Y esta es la razón principal por la cual le escribo mi Carta Semanal. En primer lugar para culparla de esta terrible tragedia y en segundo lugar… también.

En este primer semestre que lleva en el cargo, la violencia en esta ciudad ha crecido 54%. ¿Leyó bien? ¡¡¡54%!!!

Un primer semestre en que lo único que ha hecho todos los días ha sido echarle la culpa a Mancera o a Peña. Desde que entró en funciones, usted nunca ha tenido la culpa en nada. Es más, hasta la contaminación ha sido culpa de las otras administraciones. Excepto cuando usted fue secretaria del Medio Ambiente, por supuesto en nuestra ciudad, nunca tuvimos ese problema. ¿Verdad, señora? Y como en cada Carta Semanal que escribo, le daré a conocer con HECHOS y NO palabras el desastre de gobierno que encabeza:

Comenzaré con su primera mentira de hace seis meses: “¡El colmo del dispendio! ¡Mancera blindó su oficina de atrás!” Nunca fue cierto La blindó Ebrard Y usted… Por supuesto, nunca se disculpó.

Sigamos: Cuando usted tomo posesión, Mancera dejó instaladas las Clínicas del Metro. En esas clínicas, se atendían un promedio de 10 mil personas al mes. ¿Y qué pasó el 1 de diciembre? ¡¡Usted las quitó!! Adiós a exámenes preventivos para los niños y adiós a los laboratorios de próstata para los adultos y también adiós a las mastografías para el sexo femenino. Mandó al carajo a los más necesitados.

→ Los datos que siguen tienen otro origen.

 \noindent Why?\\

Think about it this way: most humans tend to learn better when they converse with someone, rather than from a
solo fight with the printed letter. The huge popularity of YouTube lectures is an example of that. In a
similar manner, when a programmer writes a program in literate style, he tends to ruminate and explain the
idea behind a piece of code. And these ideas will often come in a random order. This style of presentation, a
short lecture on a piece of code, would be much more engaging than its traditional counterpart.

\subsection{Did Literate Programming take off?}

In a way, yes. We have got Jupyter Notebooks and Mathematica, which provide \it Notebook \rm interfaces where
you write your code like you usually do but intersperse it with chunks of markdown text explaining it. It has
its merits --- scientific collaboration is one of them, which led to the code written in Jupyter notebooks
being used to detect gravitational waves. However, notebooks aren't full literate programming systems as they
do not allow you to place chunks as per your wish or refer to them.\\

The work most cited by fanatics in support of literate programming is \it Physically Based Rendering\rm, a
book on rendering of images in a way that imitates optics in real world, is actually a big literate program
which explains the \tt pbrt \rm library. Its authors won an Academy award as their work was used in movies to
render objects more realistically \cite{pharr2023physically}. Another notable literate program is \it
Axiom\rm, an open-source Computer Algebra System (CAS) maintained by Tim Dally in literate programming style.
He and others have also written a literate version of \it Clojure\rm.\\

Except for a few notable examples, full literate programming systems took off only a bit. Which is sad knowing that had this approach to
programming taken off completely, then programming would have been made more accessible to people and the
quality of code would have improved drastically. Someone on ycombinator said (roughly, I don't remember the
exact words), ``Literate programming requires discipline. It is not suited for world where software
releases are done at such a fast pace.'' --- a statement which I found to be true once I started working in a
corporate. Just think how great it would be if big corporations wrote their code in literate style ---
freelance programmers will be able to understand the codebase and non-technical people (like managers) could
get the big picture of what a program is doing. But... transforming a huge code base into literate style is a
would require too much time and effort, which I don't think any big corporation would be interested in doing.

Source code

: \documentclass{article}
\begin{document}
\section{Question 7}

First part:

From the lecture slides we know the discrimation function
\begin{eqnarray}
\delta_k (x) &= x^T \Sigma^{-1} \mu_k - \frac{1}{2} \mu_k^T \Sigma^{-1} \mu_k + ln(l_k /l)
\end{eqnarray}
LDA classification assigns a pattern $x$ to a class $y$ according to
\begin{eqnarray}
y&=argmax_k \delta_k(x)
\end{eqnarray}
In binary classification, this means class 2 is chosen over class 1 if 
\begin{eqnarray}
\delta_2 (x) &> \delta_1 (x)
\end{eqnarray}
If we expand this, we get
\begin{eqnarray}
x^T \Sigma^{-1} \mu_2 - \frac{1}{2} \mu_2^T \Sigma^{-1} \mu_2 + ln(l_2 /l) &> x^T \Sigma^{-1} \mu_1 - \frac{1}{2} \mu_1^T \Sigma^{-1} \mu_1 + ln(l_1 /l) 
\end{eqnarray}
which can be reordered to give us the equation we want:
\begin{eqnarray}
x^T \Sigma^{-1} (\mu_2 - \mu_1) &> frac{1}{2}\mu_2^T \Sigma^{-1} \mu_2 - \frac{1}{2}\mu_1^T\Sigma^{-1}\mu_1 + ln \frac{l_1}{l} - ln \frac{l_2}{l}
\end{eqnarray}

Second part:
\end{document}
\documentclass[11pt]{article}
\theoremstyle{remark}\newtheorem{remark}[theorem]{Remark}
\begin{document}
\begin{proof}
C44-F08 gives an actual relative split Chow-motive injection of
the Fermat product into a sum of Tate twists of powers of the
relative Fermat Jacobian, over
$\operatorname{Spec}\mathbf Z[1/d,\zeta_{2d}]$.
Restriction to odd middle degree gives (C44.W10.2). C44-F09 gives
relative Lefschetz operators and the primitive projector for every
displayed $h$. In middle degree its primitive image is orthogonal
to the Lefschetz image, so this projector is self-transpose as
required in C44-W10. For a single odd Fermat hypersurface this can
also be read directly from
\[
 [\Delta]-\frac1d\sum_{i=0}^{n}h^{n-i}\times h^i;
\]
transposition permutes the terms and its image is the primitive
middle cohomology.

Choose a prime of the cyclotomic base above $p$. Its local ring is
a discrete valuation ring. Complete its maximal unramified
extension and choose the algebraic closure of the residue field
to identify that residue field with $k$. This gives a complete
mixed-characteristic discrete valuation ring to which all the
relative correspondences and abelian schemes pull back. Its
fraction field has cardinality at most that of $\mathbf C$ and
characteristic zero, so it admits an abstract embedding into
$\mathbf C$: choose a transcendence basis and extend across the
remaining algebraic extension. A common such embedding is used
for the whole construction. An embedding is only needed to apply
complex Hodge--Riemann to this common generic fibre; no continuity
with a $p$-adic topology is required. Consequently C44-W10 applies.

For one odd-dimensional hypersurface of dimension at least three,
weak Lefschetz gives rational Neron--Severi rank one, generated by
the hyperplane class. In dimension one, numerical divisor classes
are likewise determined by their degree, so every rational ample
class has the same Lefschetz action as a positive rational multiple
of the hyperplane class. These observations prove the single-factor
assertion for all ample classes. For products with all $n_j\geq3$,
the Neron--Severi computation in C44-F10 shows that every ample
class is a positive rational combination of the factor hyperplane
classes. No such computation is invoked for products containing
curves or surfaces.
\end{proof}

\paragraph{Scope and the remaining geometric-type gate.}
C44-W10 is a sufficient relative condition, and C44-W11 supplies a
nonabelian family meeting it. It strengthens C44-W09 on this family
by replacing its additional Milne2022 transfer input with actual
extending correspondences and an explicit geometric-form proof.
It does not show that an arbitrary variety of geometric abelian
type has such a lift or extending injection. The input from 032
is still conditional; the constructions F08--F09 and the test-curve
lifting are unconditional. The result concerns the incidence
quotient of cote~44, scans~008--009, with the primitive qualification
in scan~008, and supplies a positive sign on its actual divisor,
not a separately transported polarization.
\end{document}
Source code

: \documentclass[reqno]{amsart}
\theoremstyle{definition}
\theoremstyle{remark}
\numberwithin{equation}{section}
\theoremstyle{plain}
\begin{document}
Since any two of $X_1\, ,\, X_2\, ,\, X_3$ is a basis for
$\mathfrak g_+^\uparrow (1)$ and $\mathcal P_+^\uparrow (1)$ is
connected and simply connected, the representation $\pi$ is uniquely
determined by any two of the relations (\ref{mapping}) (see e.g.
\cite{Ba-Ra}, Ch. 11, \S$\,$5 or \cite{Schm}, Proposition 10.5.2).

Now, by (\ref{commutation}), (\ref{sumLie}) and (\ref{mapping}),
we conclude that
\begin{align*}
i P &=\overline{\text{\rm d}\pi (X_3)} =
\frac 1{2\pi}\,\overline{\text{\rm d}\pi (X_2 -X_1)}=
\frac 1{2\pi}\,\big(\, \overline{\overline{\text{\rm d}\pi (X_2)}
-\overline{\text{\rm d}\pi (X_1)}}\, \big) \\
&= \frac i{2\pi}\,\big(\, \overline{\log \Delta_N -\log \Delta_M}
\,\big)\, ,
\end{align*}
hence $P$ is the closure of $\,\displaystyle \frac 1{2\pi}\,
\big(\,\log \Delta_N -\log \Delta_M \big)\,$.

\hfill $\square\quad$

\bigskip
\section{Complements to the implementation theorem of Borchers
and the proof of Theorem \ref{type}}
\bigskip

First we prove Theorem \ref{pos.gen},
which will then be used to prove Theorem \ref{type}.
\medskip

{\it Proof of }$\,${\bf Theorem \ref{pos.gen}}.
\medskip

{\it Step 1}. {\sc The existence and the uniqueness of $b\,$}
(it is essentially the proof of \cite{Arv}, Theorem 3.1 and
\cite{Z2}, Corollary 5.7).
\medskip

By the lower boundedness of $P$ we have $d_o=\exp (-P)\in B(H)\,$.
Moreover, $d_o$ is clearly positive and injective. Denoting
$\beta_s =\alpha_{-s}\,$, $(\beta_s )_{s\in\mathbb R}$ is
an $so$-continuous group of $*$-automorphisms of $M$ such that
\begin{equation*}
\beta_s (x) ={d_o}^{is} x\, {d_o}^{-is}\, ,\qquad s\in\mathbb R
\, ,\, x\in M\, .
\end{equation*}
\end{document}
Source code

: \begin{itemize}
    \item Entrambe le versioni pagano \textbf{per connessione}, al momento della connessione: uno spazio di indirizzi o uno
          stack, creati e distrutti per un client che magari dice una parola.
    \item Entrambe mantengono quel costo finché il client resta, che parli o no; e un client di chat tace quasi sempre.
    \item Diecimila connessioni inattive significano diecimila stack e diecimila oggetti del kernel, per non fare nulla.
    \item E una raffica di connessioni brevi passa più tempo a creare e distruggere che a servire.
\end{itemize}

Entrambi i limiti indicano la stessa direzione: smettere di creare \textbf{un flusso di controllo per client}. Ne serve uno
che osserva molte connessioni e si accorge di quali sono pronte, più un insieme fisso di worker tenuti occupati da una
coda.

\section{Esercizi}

En las finanzas, la recaudación en este primer semestre ha caído 13% por las siguientes
razones: Paró todas las construcciones. ¡TODAS! Y jodió a UN MILLON CUATROCIENTOS
CINCUENTA MIL albañiles y trabajadores de la construcción. Al día de hoy, la inversión en esta ciudad está frenada porque la mayoría del empresariado pequeño y mediano desconfía de usted.

¿Y cómo no van a desconfiar? Si lo único que ha hecho ha sido catalogarnos a todos los
empresarios como corruptos. Así es Sra. Sheinbaum… ¡A todos! Luego nos volvió a MENTIR con lo de la Magdalena Mixhuca. Para variar, le echó la culpa a Mancera de la concesión del estadio de los Diablos Rojos a Alfredo Harp. La volvimos a cachar con otra mentira: Ustedes le concesionaron el predio a Alfredo Harp y él ¡¡pagó toda la construcción del estadio con su patrimonio!!

Y por falta de espacio, le reclamaré las idioteces que ha hecho para el bienestar de nuestra ciudad: canceló por amargada, vengativa y soberbia:

La Fórmula 1. La NFL. La NBA.

Y todo esto, para mandar estos recursos al fondo de construcción del pinche Tren Maya que a nosotros los chilangos nos vale absolutamente madres.

Y para terminar, le sugiero que visite urgentemente a un psiquiatra. De verdad lo necesita. Está muy enferma de venganza, odio y soberbia. Odia a todos los fifís y no fifís. A ricos y pobres. Y también a su perrito o gatito.

Y mientras el narcotráfico y la inseguridad siguen creciendo arriba de 54%, usted en lugar de estar buscando soluciones, nos sale con la mamada de que los niños ¡¡pueden usar faldas!!

¿Ya entiende por qué debe renunciar e ir con un psiquiatra?